DESCRIPTION OF THE TASK — Every entry that follows should be output exactly, and every image in it left out.

GIVEN DATA —
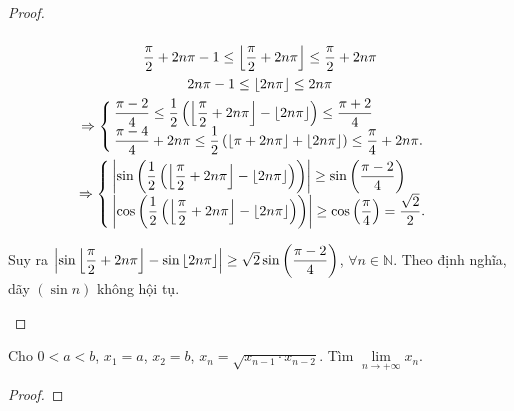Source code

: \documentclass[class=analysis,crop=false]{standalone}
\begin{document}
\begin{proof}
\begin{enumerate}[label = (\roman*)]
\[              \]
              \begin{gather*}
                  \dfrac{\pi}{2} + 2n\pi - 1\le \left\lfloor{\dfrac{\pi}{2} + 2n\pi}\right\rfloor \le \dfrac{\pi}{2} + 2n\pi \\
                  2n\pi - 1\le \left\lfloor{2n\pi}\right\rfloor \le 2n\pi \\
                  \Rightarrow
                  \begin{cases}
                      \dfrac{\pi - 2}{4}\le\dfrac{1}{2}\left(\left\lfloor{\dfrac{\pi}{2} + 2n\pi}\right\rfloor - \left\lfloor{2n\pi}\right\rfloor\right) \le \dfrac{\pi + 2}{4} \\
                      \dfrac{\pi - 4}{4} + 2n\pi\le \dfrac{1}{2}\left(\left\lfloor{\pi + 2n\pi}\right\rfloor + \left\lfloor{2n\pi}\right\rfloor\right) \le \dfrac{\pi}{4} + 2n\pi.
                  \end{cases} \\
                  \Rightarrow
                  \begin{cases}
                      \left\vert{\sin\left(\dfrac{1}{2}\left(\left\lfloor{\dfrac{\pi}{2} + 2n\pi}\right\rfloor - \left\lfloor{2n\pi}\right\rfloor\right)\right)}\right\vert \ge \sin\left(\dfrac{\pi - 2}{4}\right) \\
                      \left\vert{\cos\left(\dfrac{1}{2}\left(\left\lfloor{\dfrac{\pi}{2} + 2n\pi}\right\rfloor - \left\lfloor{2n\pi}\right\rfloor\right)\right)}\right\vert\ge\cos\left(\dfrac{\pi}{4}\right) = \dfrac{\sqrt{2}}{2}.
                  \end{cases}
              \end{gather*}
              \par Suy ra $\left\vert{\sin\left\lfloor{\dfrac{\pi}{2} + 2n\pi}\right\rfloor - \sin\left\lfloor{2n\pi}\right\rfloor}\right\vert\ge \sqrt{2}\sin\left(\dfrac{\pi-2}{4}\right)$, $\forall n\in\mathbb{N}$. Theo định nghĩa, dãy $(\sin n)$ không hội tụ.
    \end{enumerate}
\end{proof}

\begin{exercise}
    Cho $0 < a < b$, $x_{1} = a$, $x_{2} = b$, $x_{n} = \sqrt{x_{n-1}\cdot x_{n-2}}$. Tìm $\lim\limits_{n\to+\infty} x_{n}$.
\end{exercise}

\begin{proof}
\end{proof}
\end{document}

YOUR SOLUTION —
Source code

: \documentclass[class=analysis,crop=false]{standalone}
\begin{document}
\begin{proof}
\begin{enumerate}[label = (\roman*)]
\[              \]
              \begin{gather*}
                  \dfrac{\pi}{2} + 2n\pi - 1\le \left\lfloor{\dfrac{\pi}{2} + 2n\pi}\right\rfloor \le \dfrac{\pi}{2} + 2n\pi \\
                  2n\pi - 1\le \left\lfloor{2n\pi}\right\rfloor \le 2n\pi \\
                  \Rightarrow
                  \begin{cases}
                      \dfrac{\pi - 2}{4}\le\dfrac{1}{2}\left(\left\lfloor{\dfrac{\pi}{2} + 2n\pi}\right\rfloor - \left\lfloor{2n\pi}\right\rfloor\right) \le \dfrac{\pi + 2}{4} \\
                      \dfrac{\pi - 4}{4} + 2n\pi\le \dfrac{1}{2}\left(\left\lfloor{\pi + 2n\pi}\right\rfloor + \left\lfloor{2n\pi}\right\rfloor\right) \le \dfrac{\pi}{4} + 2n\pi.
                  \end{cases} \\
                  \Rightarrow
                  \begin{cases}
                      \left\vert{\sin\left(\dfrac{1}{2}\left(\left\lfloor{\dfrac{\pi}{2} + 2n\pi}\right\rfloor - \left\lfloor{2n\pi}\right\rfloor\right)\right)}\right\vert \ge \sin\left(\dfrac{\pi - 2}{4}\right) \\
                      \left\vert{\cos\left(\dfrac{1}{2}\left(\left\lfloor{\dfrac{\pi}{2} + 2n\pi}\right\rfloor - \left\lfloor{2n\pi}\right\rfloor\right)\right)}\right\vert\ge\cos\left(\dfrac{\pi}{4}\right) = \dfrac{\sqrt{2}}{2}.
                  \end{cases}
              \end{gather*}
              \par Suy ra $\left\vert{\sin\left\lfloor{\dfrac{\pi}{2} + 2n\pi}\right\rfloor - \sin\left\lfloor{2n\pi}\right\rfloor}\right\vert\ge \sqrt{2}\sin\left(\dfrac{\pi-2}{4}\right)$, $\forall n\in\mathbb{N}$. Theo định nghĩa, dãy $(\sin n)$ không hội tụ.
    \end{enumerate}
\end{proof}

\begin{exercise}
    Cho $0 < a < b$, $x_{1} = a$, $x_{2} = b$, $x_{n} = \sqrt{x_{n-1}\cdot x_{n-2}}$. Tìm $\lim\limits_{n\to+\infty} x_{n}$.
\end{exercise}

\begin{proof}
\end{proof}
\end{document}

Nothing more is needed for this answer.